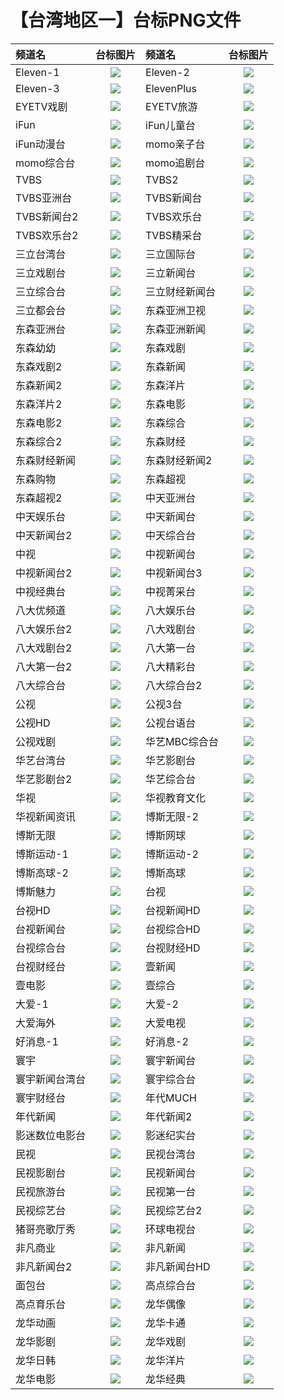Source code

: # 【台湾地区一】台标PNG文件
|频道名|台标图片|频道名|台标图片|
|:---|:---:|:---|:---:|
|Eleven-1|<img src="https://github.com/xiaolvdouya/TV-LOGO/blob/main/%E5%8F%B0%E6%B9%BE%E4%B8%80/Eleven-1.png">|Eleven-2|<img src="https://github.com/xiaolvdouya/TV-LOGO/blob/main/%E5%8F%B0%E6%B9%BE%E4%B8%80/Eleven-2.png">|
|Eleven-3|<img src="https://github.com/xiaolvdouya/TV-LOGO/blob/main/%E5%8F%B0%E6%B9%BE%E4%B8%80/Eleven-3.png">|ElevenPlus|<img src="https://github.com/xiaolvdouya/TV-LOGO/blob/main/%E5%8F%B0%E6%B9%BE%E4%B8%80/ElevenPlus.png">|
|EYETV戏剧|<img src="https://github.com/xiaolvdouya/TV-LOGO/blob/main/%E5%8F%B0%E6%B9%BE%E4%B8%80/EYETV戏剧.png">|EYETV旅游|<img src="https://github.com/xiaolvdouya/TV-LOGO/blob/main/%E5%8F%B0%E6%B9%BE%E4%B8%80/EYETV旅游.png">|
|iFun|<img src="https://github.com/xiaolvdouya/TV-LOGO/blob/main/%E5%8F%B0%E6%B9%BE%E4%B8%80/iFun.png">|iFun儿童台|<img src="https://github.com/xiaolvdouya/TV-LOGO/blob/main/%E5%8F%B0%E6%B9%BE%E4%B8%80/iFun儿童台.png">|
|iFun动漫台|<img src="https://github.com/xiaolvdouya/TV-LOGO/blob/main/%E5%8F%B0%E6%B9%BE%E4%B8%80/iFun动漫台.png">|momo亲子台|<img src="https://github.com/xiaolvdouya/TV-LOGO/blob/main/%E5%8F%B0%E6%B9%BE%E4%B8%80/momo亲子台.png">|
|momo综合台|<img src="https://github.com/xiaolvdouya/TV-LOGO/blob/main/%E5%8F%B0%E6%B9%BE%E4%B8%80/momo综合台.png">|momo追剧台|<img src="https://github.com/xiaolvdouya/TV-LOGO/blob/main/%E5%8F%B0%E6%B9%BE%E4%B8%80/momo追剧台.png">|
|TVBS|<img src="https://github.com/xiaolvdouya/TV-LOGO/blob/main/%E5%8F%B0%E6%B9%BE%E4%B8%80/TVBS.png">|TVBS2|<img src="https://github.com/xiaolvdouya/TV-LOGO/blob/main/%E5%8F%B0%E6%B9%BE%E4%B8%80/TVBS2.png">|
|TVBS亚洲台|<img src="https://github.com/xiaolvdouya/TV-LOGO/blob/main/%E5%8F%B0%E6%B9%BE%E4%B8%80/TVBS亚洲台.png">|TVBS新闻台|<img src="https://github.com/xiaolvdouya/TV-LOGO/blob/main/%E5%8F%B0%E6%B9%BE%E4%B8%80/TVBS新闻台.png">|
|TVBS新闻台2|<img src="https://github.com/xiaolvdouya/TV-LOGO/blob/main/%E5%8F%B0%E6%B9%BE%E4%B8%80/TVBS新闻台2.png">|TVBS欢乐台|<img src="https://github.com/xiaolvdouya/TV-LOGO/blob/main/%E5%8F%B0%E6%B9%BE%E4%B8%80/TVBS欢乐台.png">|
|TVBS欢乐台2|<img src="https://github.com/xiaolvdouya/TV-LOGO/blob/main/%E5%8F%B0%E6%B9%BE%E4%B8%80/TVBS欢乐台2.png">|TVBS精采台|<img src="https://github.com/xiaolvdouya/TV-LOGO/blob/main/%E5%8F%B0%E6%B9%BE%E4%B8%80/TVBS精采台.png">|
|三立台湾台|<img src="https://github.com/xiaolvdouya/TV-LOGO/blob/main/%E5%8F%B0%E6%B9%BE%E4%B8%80/三立台湾台.png">|三立国际台|<img src="https://github.com/xiaolvdouya/TV-LOGO/blob/main/%E5%8F%B0%E6%B9%BE%E4%B8%80/三立国际台.png">|
|三立戏剧台|<img src="https://github.com/xiaolvdouya/TV-LOGO/blob/main/%E5%8F%B0%E6%B9%BE%E4%B8%80/三立戏剧台.png">|三立新闻台|<img src="https://github.com/xiaolvdouya/TV-LOGO/blob/main/%E5%8F%B0%E6%B9%BE%E4%B8%80/三立新闻台.png">|
|三立综合台|<img src="https://github.com/xiaolvdouya/TV-LOGO/blob/main/%E5%8F%B0%E6%B9%BE%E4%B8%80/三立综合台.png">|三立财经新闻台|<img src="https://github.com/xiaolvdouya/TV-LOGO/blob/main/%E5%8F%B0%E6%B9%BE%E4%B8%80/三立财经新闻台.png">|
|三立都会台|<img src="https://github.com/xiaolvdouya/TV-LOGO/blob/main/%E5%8F%B0%E6%B9%BE%E4%B8%80/三立都会台.png">|东森亚洲卫视|<img src="https://github.com/xiaolvdouya/TV-LOGO/blob/main/%E5%8F%B0%E6%B9%BE%E4%B8%80/东森亚洲卫视.png">|
|东森亚洲台|<img src="https://github.com/xiaolvdouya/TV-LOGO/blob/main/%E5%8F%B0%E6%B9%BE%E4%B8%80/东森亚洲台.png">|东森亚洲新闻|<img src="https://github.com/xiaolvdouya/TV-LOGO/blob/main/%E5%8F%B0%E6%B9%BE%E4%B8%80/东森亚洲新闻.png">|
|东森幼幼|<img src="https://github.com/xiaolvdouya/TV-LOGO/blob/main/%E5%8F%B0%E6%B9%BE%E4%B8%80/东森幼幼.png">|东森戏剧|<img src="https://github.com/xiaolvdouya/TV-LOGO/blob/main/%E5%8F%B0%E6%B9%BE%E4%B8%80/东森戏剧.png">|
|东森戏剧2|<img src="https://github.com/xiaolvdouya/TV-LOGO/blob/main/%E5%8F%B0%E6%B9%BE%E4%B8%80/东森戏剧2.png">|东森新闻|<img src="https://github.com/xiaolvdouya/TV-LOGO/blob/main/%E5%8F%B0%E6%B9%BE%E4%B8%80/东森新闻.png">|
|东森新闻2|<img src="https://github.com/xiaolvdouya/TV-LOGO/blob/main/%E5%8F%B0%E6%B9%BE%E4%B8%80/东森新闻2.png">|东森洋片|<img src="https://github.com/xiaolvdouya/TV-LOGO/blob/main/%E5%8F%B0%E6%B9%BE%E4%B8%80/东森洋片.png">|
|东森洋片2|<img src="https://github.com/xiaolvdouya/TV-LOGO/blob/main/%E5%8F%B0%E6%B9%BE%E4%B8%80/东森洋片2.png">|东森电影|<img src="https://github.com/xiaolvdouya/TV-LOGO/blob/main/%E5%8F%B0%E6%B9%BE%E4%B8%80/东森电影.png">|
|东森电影2|<img src="https://github.com/xiaolvdouya/TV-LOGO/blob/main/%E5%8F%B0%E6%B9%BE%E4%B8%80/东森电影2.png">|东森综合|<img src="https://github.com/xiaolvdouya/TV-LOGO/blob/main/%E5%8F%B0%E6%B9%BE%E4%B8%80/东森综合.png">|
|东森综合2|<img src="https://github.com/xiaolvdouya/TV-LOGO/blob/main/%E5%8F%B0%E6%B9%BE%E4%B8%80/东森综合2.png">|东森财经|<img src="https://github.com/xiaolvdouya/TV-LOGO/blob/main/%E5%8F%B0%E6%B9%BE%E4%B8%80/东森财经.png">|
|东森财经新闻|<img src="https://github.com/xiaolvdouya/TV-LOGO/blob/main/%E5%8F%B0%E6%B9%BE%E4%B8%80/东森财经新闻.png">|东森财经新闻2|<img src="https://github.com/xiaolvdouya/TV-LOGO/blob/main/%E5%8F%B0%E6%B9%BE%E4%B8%80/东森财经新闻2.png">|
|东森购物|<img src="https://github.com/xiaolvdouya/TV-LOGO/blob/main/%E5%8F%B0%E6%B9%BE%E4%B8%80/东森购物.png">|东森超视|<img src="https://github.com/xiaolvdouya/TV-LOGO/blob/main/%E5%8F%B0%E6%B9%BE%E4%B8%80/东森超视.png">|
|东森超视2|<img src="https://github.com/xiaolvdouya/TV-LOGO/blob/main/%E5%8F%B0%E6%B9%BE%E4%B8%80/东森超视2.png">|中天亚洲台|<img src="https://github.com/xiaolvdouya/TV-LOGO/blob/main/%E5%8F%B0%E6%B9%BE%E4%B8%80/中天亚洲台.png">|
|中天娱乐台|<img src="https://github.com/xiaolvdouya/TV-LOGO/blob/main/%E5%8F%B0%E6%B9%BE%E4%B8%80/中天娱乐台.png">|中天新闻台|<img src="https://github.com/xiaolvdouya/TV-LOGO/blob/main/%E5%8F%B0%E6%B9%BE%E4%B8%80/中天新闻台.png">|
|中天新闻台2|<img src="https://github.com/xiaolvdouya/TV-LOGO/blob/main/%E5%8F%B0%E6%B9%BE%E4%B8%80/中天新闻台2.png">|中天综合台|<img src="https://github.com/xiaolvdouya/TV-LOGO/blob/main/%E5%8F%B0%E6%B9%BE%E4%B8%80/中天综合台.png">|
|中视|<img src="https://github.com/xiaolvdouya/TV-LOGO/blob/main/%E5%8F%B0%E6%B9%BE%E4%B8%80/中视.png">|中视新闻台|<img src="https://github.com/xiaolvdouya/TV-LOGO/blob/main/%E5%8F%B0%E6%B9%BE%E4%B8%80/中视新闻台.png">|
|中视新闻台2|<img src="https://github.com/xiaolvdouya/TV-LOGO/blob/main/%E5%8F%B0%E6%B9%BE%E4%B8%80/中视新闻台2.png">|中视新闻台3|<img src="https://github.com/xiaolvdouya/TV-LOGO/blob/main/%E5%8F%B0%E6%B9%BE%E4%B8%80/中视新闻台3.png">|
|中视经典台|<img src="https://github.com/xiaolvdouya/TV-LOGO/blob/main/%E5%8F%B0%E6%B9%BE%E4%B8%80/中视经典台.png">|中视菁采台|<img src="https://github.com/xiaolvdouya/TV-LOGO/blob/main/%E5%8F%B0%E6%B9%BE%E4%B8%80/中视菁采台.png">|
|八大优频道|<img src="https://github.com/xiaolvdouya/TV-LOGO/blob/main/%E5%8F%B0%E6%B9%BE%E4%B8%80/八大优频道.png">|八大娱乐台|<img src="https://github.com/xiaolvdouya/TV-LOGO/blob/main/%E5%8F%B0%E6%B9%BE%E4%B8%80/八大娱乐台.png">|
|八大娱乐台2|<img src="https://github.com/xiaolvdouya/TV-LOGO/blob/main/%E5%8F%B0%E6%B9%BE%E4%B8%80/八大娱乐台2.png">|八大戏剧台|<img src="https://github.com/xiaolvdouya/TV-LOGO/blob/main/%E5%8F%B0%E6%B9%BE%E4%B8%80/八大戏剧台.png">|
|八大戏剧台2|<img src="https://github.com/xiaolvdouya/TV-LOGO/blob/main/%E5%8F%B0%E6%B9%BE%E4%B8%80/八大戏剧台2.png">|八大第一台|<img src="https://github.com/xiaolvdouya/TV-LOGO/blob/main/%E5%8F%B0%E6%B9%BE%E4%B8%80/八大第一台.png">|
|八大第一台2|<img src="https://github.com/xiaolvdouya/TV-LOGO/blob/main/%E5%8F%B0%E6%B9%BE%E4%B8%80/八大第一台2.png">|八大精彩台|<img src="https://github.com/xiaolvdouya/TV-LOGO/blob/main/%E5%8F%B0%E6%B9%BE%E4%B8%80/八大精彩台.png">|
|八大综合台|<img src="https://github.com/xiaolvdouya/TV-LOGO/blob/main/%E5%8F%B0%E6%B9%BE%E4%B8%80/八大综合台.png">|八大综合台2|<img src="https://github.com/xiaolvdouya/TV-LOGO/blob/main/%E5%8F%B0%E6%B9%BE%E4%B8%80/八大综合台2.png">|
|公视|<img src="https://github.com/xiaolvdouya/TV-LOGO/blob/main/%E5%8F%B0%E6%B9%BE%E4%B8%80/公视.png">|公视3台|<img src="https://github.com/xiaolvdouya/TV-LOGO/blob/main/%E5%8F%B0%E6%B9%BE%E4%B8%80/公视3台.png">|
|公视HD|<img src="https://github.com/xiaolvdouya/TV-LOGO/blob/main/%E5%8F%B0%E6%B9%BE%E4%B8%80/公视HD.png">|公视台语台|<img src="https://github.com/xiaolvdouya/TV-LOGO/blob/main/%E5%8F%B0%E6%B9%BE%E4%B8%80/公视台语台.png">|
|公视戏剧|<img src="https://github.com/xiaolvdouya/TV-LOGO/blob/main/%E5%8F%B0%E6%B9%BE%E4%B8%80/公视戏剧.png">|华艺MBC综合台|<img src="https://github.com/xiaolvdouya/TV-LOGO/blob/main/%E5%8F%B0%E6%B9%BE%E4%B8%80/华艺MBC综合台.png">|
|华艺台湾台|<img src="https://github.com/xiaolvdouya/TV-LOGO/blob/main/%E5%8F%B0%E6%B9%BE%E4%B8%80/华艺台湾台.png">|华艺影剧台|<img src="https://github.com/xiaolvdouya/TV-LOGO/blob/main/%E5%8F%B0%E6%B9%BE%E4%B8%80/华艺影剧台.png">|
|华艺影剧台2|<img src="https://github.com/xiaolvdouya/TV-LOGO/blob/main/%E5%8F%B0%E6%B9%BE%E4%B8%80/华艺影剧台2.png">|华艺综合台|<img src="https://github.com/xiaolvdouya/TV-LOGO/blob/main/%E5%8F%B0%E6%B9%BE%E4%B8%80/华艺综合台.png">|
|华视|<img src="https://github.com/xiaolvdouya/TV-LOGO/blob/main/%E5%8F%B0%E6%B9%BE%E4%B8%80/华视.png">|华视教育文化|<img src="https://github.com/xiaolvdouya/TV-LOGO/blob/main/%E5%8F%B0%E6%B9%BE%E4%B8%80/华视教育文化.png">|
|华视新闻资讯|<img src="https://github.com/xiaolvdouya/TV-LOGO/blob/main/%E5%8F%B0%E6%B9%BE%E4%B8%80/华视新闻资讯.png">|博斯无限-2|<img src="https://github.com/xiaolvdouya/TV-LOGO/blob/main/%E5%8F%B0%E6%B9%BE%E4%B8%80/博斯无限-2.png">|
|博斯无限|<img src="https://github.com/xiaolvdouya/TV-LOGO/blob/main/%E5%8F%B0%E6%B9%BE%E4%B8%80/博斯无限.png">|博斯网球|<img src="https://github.com/xiaolvdouya/TV-LOGO/blob/main/%E5%8F%B0%E6%B9%BE%E4%B8%80/博斯网球.png">|
|博斯运动-1|<img src="https://github.com/xiaolvdouya/TV-LOGO/blob/main/%E5%8F%B0%E6%B9%BE%E4%B8%80/博斯运动-1.png">|博斯运动-2|<img src="https://github.com/xiaolvdouya/TV-LOGO/blob/main/%E5%8F%B0%E6%B9%BE%E4%B8%80/博斯运动-2.png">|
|博斯高球-2|<img src="https://github.com/xiaolvdouya/TV-LOGO/blob/main/%E5%8F%B0%E6%B9%BE%E4%B8%80/博斯高球-2.png">|博斯高球|<img src="https://github.com/xiaolvdouya/TV-LOGO/blob/main/%E5%8F%B0%E6%B9%BE%E4%B8%80/博斯高球.png">|
|博斯魅力|<img src="https://github.com/xiaolvdouya/TV-LOGO/blob/main/%E5%8F%B0%E6%B9%BE%E4%B8%80/博斯魅力.png">|台视|<img src="https://github.com/xiaolvdouya/TV-LOGO/blob/main/%E5%8F%B0%E6%B9%BE%E4%B8%80/台视.png">|
|台视HD|<img src="https://github.com/xiaolvdouya/TV-LOGO/blob/main/%E5%8F%B0%E6%B9%BE%E4%B8%80/台视HD.png">|台视新闻HD|<img src="https://github.com/xiaolvdouya/TV-LOGO/blob/main/%E5%8F%B0%E6%B9%BE%E4%B8%80/台视新闻HD.png">|
|台视新闻台|<img src="https://github.com/xiaolvdouya/TV-LOGO/blob/main/%E5%8F%B0%E6%B9%BE%E4%B8%80/台视新闻台.png">|台视综合HD|<img src="https://github.com/xiaolvdouya/TV-LOGO/blob/main/%E5%8F%B0%E6%B9%BE%E4%B8%80/台视综合HD.png">|
|台视综合台|<img src="https://github.com/xiaolvdouya/TV-LOGO/blob/main/%E5%8F%B0%E6%B9%BE%E4%B8%80/台视综合台.png">|台视财经HD|<img src="https://github.com/xiaolvdouya/TV-LOGO/blob/main/%E5%8F%B0%E6%B9%BE%E4%B8%80/台视财经HD.png">|
|台视财经台|<img src="https://github.com/xiaolvdouya/TV-LOGO/blob/main/%E5%8F%B0%E6%B9%BE%E4%B8%80/台视财经台.png">|壹新闻|<img src="https://github.com/xiaolvdouya/TV-LOGO/blob/main/%E5%8F%B0%E6%B9%BE%E4%B8%80/壹新闻.png">|
|壹电影|<img src="https://github.com/xiaolvdouya/TV-LOGO/blob/main/%E5%8F%B0%E6%B9%BE%E4%B8%80/壹电影.png">|壹综合|<img src="https://github.com/xiaolvdouya/TV-LOGO/blob/main/%E5%8F%B0%E6%B9%BE%E4%B8%80/壹综合.png">|
|大爱-1|<img src="https://github.com/xiaolvdouya/TV-LOGO/blob/main/%E5%8F%B0%E6%B9%BE%E4%B8%80/大爱-1.png">|大爱-2|<img src="https://github.com/xiaolvdouya/TV-LOGO/blob/main/%E5%8F%B0%E6%B9%BE%E4%B8%80/大爱-2.png">|
|大爱海外|<img src="https://github.com/xiaolvdouya/TV-LOGO/blob/main/%E5%8F%B0%E6%B9%BE%E4%B8%80/大爱海外.png">|大爱电视|<img src="https://github.com/xiaolvdouya/TV-LOGO/blob/main/%E5%8F%B0%E6%B9%BE%E4%B8%80/大爱电视.png">|
|好消息-1|<img src="https://github.com/xiaolvdouya/TV-LOGO/blob/main/%E5%8F%B0%E6%B9%BE%E4%B8%80/好消息-1.png">|好消息-2|<img src="https://github.com/xiaolvdouya/TV-LOGO/blob/main/%E5%8F%B0%E6%B9%BE%E4%B8%80/好消息-2.png">|
|寰宇|<img src="https://github.com/xiaolvdouya/TV-LOGO/blob/main/%E5%8F%B0%E6%B9%BE%E4%B8%80/寰宇.png">|寰宇新闻台|<img src="https://github.com/xiaolvdouya/TV-LOGO/blob/main/%E5%8F%B0%E6%B9%BE%E4%B8%80/寰宇新闻台.png">|
|寰宇新闻台湾台|<img src="https://github.com/xiaolvdouya/TV-LOGO/blob/main/%E5%8F%B0%E6%B9%BE%E4%B8%80/寰宇新闻台湾台.png">|寰宇综合台|<img src="https://github.com/xiaolvdouya/TV-LOGO/blob/main/%E5%8F%B0%E6%B9%BE%E4%B8%80/寰宇综合台.png">|
|寰宇财经台|<img src="https://github.com/xiaolvdouya/TV-LOGO/blob/main/%E5%8F%B0%E6%B9%BE%E4%B8%80/寰宇财经台.png">|年代MUCH|<img src="https://github.com/xiaolvdouya/TV-LOGO/blob/main/%E5%8F%B0%E6%B9%BE%E4%B8%80/年代MUCH.png">|
|年代新闻|<img src="https://github.com/xiaolvdouya/TV-LOGO/blob/main/%E5%8F%B0%E6%B9%BE%E4%B8%80/年代新闻.png">|年代新闻2|<img src="https://github.com/xiaolvdouya/TV-LOGO/blob/main/%E5%8F%B0%E6%B9%BE%E4%B8%80/年代新闻2.png">|
|影迷数位电影台|<img src="https://github.com/xiaolvdouya/TV-LOGO/blob/main/%E5%8F%B0%E6%B9%BE%E4%B8%80/影迷数位电影台.png">|影迷纪实台|<img src="https://github.com/xiaolvdouya/TV-LOGO/blob/main/%E5%8F%B0%E6%B9%BE%E4%B8%80/影迷纪实台.png">|
|民视|<img src="https://github.com/xiaolvdouya/TV-LOGO/blob/main/%E5%8F%B0%E6%B9%BE%E4%B8%80/民视.png">|民视台湾台|<img src="https://github.com/xiaolvdouya/TV-LOGO/blob/main/%E5%8F%B0%E6%B9%BE%E4%B8%80/民视台湾台.png">|
|民视影剧台|<img src="https://github.com/xiaolvdouya/TV-LOGO/blob/main/%E5%8F%B0%E6%B9%BE%E4%B8%80/民视影剧台.png">|民视新闻台|<img src="https://github.com/xiaolvdouya/TV-LOGO/blob/main/%E5%8F%B0%E6%B9%BE%E4%B8%80/民视新闻台.png">|
|民视旅游台|<img src="https://github.com/xiaolvdouya/TV-LOGO/blob/main/%E5%8F%B0%E6%B9%BE%E4%B8%80/民视旅游台.png">|民视第一台|<img src="https://github.com/xiaolvdouya/TV-LOGO/blob/main/%E5%8F%B0%E6%B9%BE%E4%B8%80/民视第一台.png">|
|民视综艺台|<img src="https://github.com/xiaolvdouya/TV-LOGO/blob/main/%E5%8F%B0%E6%B9%BE%E4%B8%80/民视综艺台.png">|民视综艺台2|<img src="https://github.com/xiaolvdouya/TV-LOGO/blob/main/%E5%8F%B0%E6%B9%BE%E4%B8%80/民视综艺台2.png">|
|猪哥亮歌厅秀|<img src="https://github.com/xiaolvdouya/TV-LOGO/blob/main/%E5%8F%B0%E6%B9%BE%E4%B8%80/猪哥亮歌厅秀.png">|环球电视台|<img src="https://github.com/xiaolvdouya/TV-LOGO/blob/main/%E5%8F%B0%E6%B9%BE%E4%B8%80/环球电视台.png">|
|非凡商业|<img src="https://github.com/xiaolvdouya/TV-LOGO/blob/main/%E5%8F%B0%E6%B9%BE%E4%B8%80/非凡商业.png">|非凡新闻|<img src="https://github.com/xiaolvdouya/TV-LOGO/blob/main/%E5%8F%B0%E6%B9%BE%E4%B8%80/非凡新闻.png">|
|非凡新闻台2|<img src="https://github.com/xiaolvdouya/TV-LOGO/blob/main/%E5%8F%B0%E6%B9%BE%E4%B8%80/非凡新闻台2.png">|非凡新闻台HD|<img src="https://github.com/xiaolvdouya/TV-LOGO/blob/main/%E5%8F%B0%E6%B9%BE%E4%B8%80/非凡新闻台HD.png">|
|面包台|<img src="https://github.com/xiaolvdouya/TV-LOGO/blob/main/%E5%8F%B0%E6%B9%BE%E4%B8%80/面包台.png">|高点综合台|<img src="https://github.com/xiaolvdouya/TV-LOGO/blob/main/%E5%8F%B0%E6%B9%BE%E4%B8%80/高点综合台.png">|
|高点育乐台|<img src="https://github.com/xiaolvdouya/TV-LOGO/blob/main/%E5%8F%B0%E6%B9%BE%E4%B8%80/高点育乐台.png">|龙华偶像|<img src="https://github.com/xiaolvdouya/TV-LOGO/blob/main/%E5%8F%B0%E6%B9%BE%E4%B8%80/龙华偶像.png">|
|龙华动画|<img src="https://github.com/xiaolvdouya/TV-LOGO/blob/main/%E5%8F%B0%E6%B9%BE%E4%B8%80/龙华动画.png">|龙华卡通|<img src="https://github.com/xiaolvdouya/TV-LOGO/blob/main/%E5%8F%B0%E6%B9%BE%E4%B8%80/龙华卡通.png">|
|龙华影剧|<img src="https://github.com/xiaolvdouya/TV-LOGO/blob/main/%E5%8F%B0%E6%B9%BE%E4%B8%80/龙华影剧.png">|龙华戏剧|<img src="https://github.com/xiaolvdouya/TV-LOGO/blob/main/%E5%8F%B0%E6%B9%BE%E4%B8%80/龙华戏剧.png">|
|龙华日韩|<img src="https://github.com/xiaolvdouya/TV-LOGO/blob/main/%E5%8F%B0%E6%B9%BE%E4%B8%80/龙华日韩.png">|龙华洋片|<img src="https://github.com/xiaolvdouya/TV-LOGO/blob/main/%E5%8F%B0%E6%B9%BE%E4%B8%80/龙华洋片.png">|
|龙华电影|<img src="https://github.com/xiaolvdouya/TV-LOGO/blob/main/%E5%8F%B0%E6%B9%BE%E4%B8%80/龙华电影.png">|龙华经典|<img src="https://github.com/xiaolvdouya/TV-LOGO/blob/main/%E5%8F%B0%E6%B9%BE%E4%B8%80/龙华经典.png">|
+===+
## Task to complete
Search the data above for the string "博斯无限" and return every line that has it.

## Solution to the exercise
|华视新闻资讯|<img src="https://github.com/xiaolvdouya/TV-LOGO/blob/main/%E5%8F%B0%E6%B9%BE%E4%B8%80/华视新闻资讯.png">|博斯无限-2|<img src="https://github.com/xiaolvdouya/TV-LOGO/blob/main/%E5%8F%B0%E6%B9%BE%E4%B8%80/博斯无限-2.png">|
|博斯无限|<img src="https://github.com/xiaolvdouya/TV-LOGO/blob/main/%E5%8F%B0%E6%B9%BE%E4%B8%80/博斯无限.png">|博斯网球|<img src="https://github.com/xiaolvdouya/TV-LOGO/blob/main/%E5%8F%B0%E6%B9%BE%E4%B8%80/博斯网球.png">|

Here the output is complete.